Work required
Each line holding the word "получения" must appear in the answer, copied from the entries.
═════ The records ═════
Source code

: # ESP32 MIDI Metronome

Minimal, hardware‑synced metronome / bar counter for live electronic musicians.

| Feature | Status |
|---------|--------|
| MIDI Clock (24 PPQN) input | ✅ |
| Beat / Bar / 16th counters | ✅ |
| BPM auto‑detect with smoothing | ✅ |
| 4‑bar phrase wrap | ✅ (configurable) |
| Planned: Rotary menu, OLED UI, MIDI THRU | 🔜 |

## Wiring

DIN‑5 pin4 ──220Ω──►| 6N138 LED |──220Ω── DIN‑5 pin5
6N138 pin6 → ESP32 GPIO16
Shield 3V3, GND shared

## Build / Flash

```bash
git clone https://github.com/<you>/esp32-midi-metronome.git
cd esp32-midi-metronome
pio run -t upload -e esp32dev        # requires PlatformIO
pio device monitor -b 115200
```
═════
═════ The records ═════
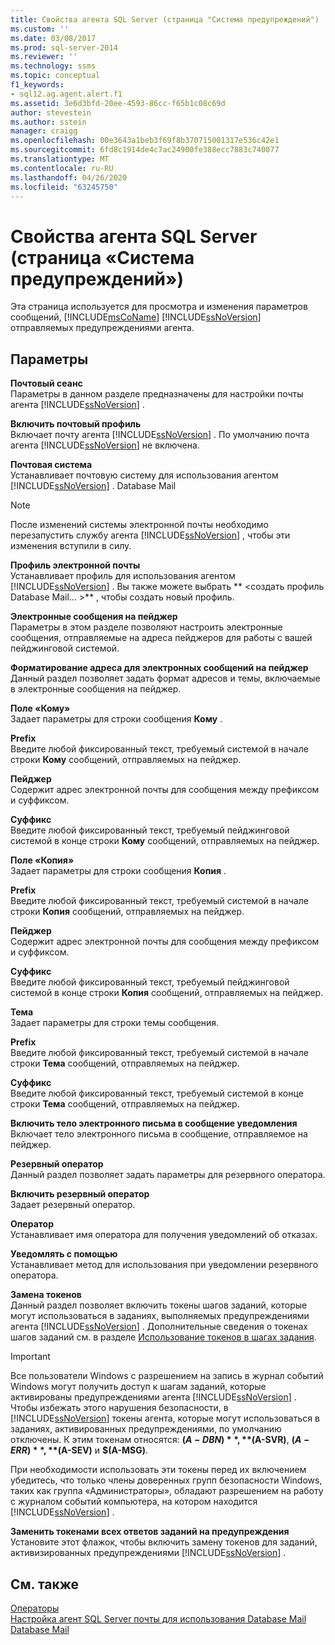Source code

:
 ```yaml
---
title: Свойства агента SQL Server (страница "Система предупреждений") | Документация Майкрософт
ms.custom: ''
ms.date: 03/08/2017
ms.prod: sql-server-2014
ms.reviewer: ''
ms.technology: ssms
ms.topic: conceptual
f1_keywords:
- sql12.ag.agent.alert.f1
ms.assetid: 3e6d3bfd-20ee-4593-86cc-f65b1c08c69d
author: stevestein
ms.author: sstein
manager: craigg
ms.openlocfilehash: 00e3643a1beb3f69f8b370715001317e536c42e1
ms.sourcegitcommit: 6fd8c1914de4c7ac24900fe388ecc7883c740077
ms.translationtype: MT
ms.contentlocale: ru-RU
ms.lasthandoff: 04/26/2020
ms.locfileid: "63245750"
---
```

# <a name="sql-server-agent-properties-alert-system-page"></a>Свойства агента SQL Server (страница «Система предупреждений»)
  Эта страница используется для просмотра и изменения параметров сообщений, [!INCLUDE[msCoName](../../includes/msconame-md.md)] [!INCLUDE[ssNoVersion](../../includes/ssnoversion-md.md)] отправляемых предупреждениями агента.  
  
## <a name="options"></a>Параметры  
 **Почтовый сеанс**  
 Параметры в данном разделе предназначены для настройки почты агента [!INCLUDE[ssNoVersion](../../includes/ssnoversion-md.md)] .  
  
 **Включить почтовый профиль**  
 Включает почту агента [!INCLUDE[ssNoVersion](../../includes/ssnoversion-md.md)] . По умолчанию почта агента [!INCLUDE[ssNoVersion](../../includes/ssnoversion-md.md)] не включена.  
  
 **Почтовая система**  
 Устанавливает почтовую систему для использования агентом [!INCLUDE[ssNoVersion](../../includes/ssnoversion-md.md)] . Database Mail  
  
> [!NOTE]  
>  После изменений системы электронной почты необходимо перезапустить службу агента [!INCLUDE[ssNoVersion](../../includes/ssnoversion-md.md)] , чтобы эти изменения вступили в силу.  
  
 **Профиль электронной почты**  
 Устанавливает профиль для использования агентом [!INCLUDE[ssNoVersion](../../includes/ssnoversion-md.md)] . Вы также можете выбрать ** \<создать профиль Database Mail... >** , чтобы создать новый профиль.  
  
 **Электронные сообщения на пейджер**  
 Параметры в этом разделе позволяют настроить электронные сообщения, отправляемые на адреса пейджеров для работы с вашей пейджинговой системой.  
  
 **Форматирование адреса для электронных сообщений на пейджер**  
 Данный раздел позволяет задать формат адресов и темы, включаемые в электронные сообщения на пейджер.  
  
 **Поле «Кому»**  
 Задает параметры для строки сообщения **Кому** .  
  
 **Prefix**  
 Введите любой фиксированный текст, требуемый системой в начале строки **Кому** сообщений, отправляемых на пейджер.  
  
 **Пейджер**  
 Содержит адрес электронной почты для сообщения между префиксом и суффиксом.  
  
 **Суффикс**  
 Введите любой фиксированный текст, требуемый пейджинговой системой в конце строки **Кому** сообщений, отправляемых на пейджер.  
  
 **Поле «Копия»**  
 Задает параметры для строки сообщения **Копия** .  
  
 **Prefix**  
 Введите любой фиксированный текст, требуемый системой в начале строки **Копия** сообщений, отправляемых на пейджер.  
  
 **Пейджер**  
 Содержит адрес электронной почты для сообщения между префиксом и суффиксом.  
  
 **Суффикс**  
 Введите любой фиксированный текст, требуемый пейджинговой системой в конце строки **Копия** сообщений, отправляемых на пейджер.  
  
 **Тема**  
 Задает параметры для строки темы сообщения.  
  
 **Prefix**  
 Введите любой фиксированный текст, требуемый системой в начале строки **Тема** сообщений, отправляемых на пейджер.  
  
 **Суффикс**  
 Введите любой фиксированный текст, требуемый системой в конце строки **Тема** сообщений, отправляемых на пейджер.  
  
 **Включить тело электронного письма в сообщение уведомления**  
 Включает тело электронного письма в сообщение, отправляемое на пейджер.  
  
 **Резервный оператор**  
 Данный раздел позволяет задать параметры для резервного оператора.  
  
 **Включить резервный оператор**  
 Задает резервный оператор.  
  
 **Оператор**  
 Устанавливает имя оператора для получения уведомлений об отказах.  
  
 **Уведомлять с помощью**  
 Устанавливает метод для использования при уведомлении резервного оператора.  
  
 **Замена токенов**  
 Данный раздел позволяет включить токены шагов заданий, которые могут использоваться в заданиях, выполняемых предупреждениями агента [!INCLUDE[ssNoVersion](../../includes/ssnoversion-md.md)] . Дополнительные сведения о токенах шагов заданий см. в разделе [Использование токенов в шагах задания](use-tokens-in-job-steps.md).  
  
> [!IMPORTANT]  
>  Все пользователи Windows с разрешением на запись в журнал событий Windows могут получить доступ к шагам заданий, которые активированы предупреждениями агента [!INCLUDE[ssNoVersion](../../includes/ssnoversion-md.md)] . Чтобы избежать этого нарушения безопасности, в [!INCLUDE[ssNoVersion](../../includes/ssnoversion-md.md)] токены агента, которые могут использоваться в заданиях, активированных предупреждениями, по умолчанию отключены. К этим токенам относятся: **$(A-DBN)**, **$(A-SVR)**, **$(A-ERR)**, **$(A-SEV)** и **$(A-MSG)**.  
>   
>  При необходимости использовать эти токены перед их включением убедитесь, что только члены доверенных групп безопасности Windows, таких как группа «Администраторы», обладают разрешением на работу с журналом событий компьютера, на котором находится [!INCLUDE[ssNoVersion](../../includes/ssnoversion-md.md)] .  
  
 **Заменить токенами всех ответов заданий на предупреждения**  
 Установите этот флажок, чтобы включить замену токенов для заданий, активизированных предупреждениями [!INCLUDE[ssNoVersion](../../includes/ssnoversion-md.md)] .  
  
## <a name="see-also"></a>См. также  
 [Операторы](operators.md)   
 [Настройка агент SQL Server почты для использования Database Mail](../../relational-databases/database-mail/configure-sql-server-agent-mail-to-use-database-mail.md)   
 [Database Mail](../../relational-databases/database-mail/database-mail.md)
═════
═════ The records ═════
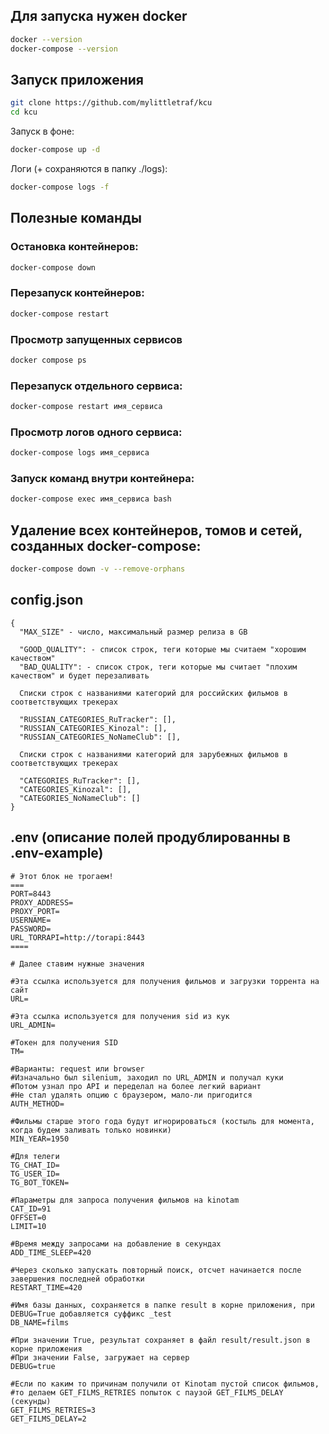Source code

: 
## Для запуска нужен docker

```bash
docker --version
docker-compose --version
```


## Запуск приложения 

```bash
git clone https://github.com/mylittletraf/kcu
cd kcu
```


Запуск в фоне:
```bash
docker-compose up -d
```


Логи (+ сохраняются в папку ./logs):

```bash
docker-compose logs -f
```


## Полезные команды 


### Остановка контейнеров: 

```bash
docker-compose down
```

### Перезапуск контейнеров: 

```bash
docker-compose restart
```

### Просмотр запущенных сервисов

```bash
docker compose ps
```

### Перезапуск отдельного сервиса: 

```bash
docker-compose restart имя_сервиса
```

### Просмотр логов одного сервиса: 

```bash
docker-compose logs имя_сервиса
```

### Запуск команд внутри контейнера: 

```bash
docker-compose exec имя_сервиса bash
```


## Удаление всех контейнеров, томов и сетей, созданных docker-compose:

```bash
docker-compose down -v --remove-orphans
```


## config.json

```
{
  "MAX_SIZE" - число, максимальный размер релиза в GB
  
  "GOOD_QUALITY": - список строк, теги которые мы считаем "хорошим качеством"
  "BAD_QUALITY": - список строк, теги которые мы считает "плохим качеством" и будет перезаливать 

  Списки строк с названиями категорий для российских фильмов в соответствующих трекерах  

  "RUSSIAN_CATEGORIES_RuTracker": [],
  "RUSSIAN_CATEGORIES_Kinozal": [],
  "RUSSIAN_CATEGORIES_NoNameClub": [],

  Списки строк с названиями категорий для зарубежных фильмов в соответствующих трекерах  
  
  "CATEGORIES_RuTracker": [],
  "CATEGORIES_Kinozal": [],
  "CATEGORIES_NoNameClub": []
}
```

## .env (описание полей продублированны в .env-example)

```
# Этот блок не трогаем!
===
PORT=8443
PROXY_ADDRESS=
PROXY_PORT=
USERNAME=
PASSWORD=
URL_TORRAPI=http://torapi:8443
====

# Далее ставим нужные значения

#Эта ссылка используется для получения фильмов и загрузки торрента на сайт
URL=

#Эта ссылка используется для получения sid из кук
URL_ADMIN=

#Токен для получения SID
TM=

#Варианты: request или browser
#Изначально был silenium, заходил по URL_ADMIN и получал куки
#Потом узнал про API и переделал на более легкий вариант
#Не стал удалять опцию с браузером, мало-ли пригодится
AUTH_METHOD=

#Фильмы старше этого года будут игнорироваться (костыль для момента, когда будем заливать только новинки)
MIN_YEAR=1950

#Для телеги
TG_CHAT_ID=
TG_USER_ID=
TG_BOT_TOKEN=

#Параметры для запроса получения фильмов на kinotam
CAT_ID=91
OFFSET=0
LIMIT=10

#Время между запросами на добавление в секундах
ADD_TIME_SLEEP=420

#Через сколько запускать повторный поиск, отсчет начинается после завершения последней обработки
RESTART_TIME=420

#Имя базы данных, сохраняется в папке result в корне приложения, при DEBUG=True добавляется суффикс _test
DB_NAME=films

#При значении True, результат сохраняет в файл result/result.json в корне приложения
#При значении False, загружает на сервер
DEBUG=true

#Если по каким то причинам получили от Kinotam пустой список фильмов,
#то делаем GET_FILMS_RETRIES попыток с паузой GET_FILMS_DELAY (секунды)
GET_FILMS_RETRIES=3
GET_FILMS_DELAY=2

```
═════
Task result
 Устанавливает имя оператора для получения уведомлений об отказах.  
#Эта ссылка используется для получения фильмов и загрузки торрента на сайт
#Эта ссылка используется для получения sid из кук
#Токен для получения SID
#Параметры для запроса получения фильмов на kinotam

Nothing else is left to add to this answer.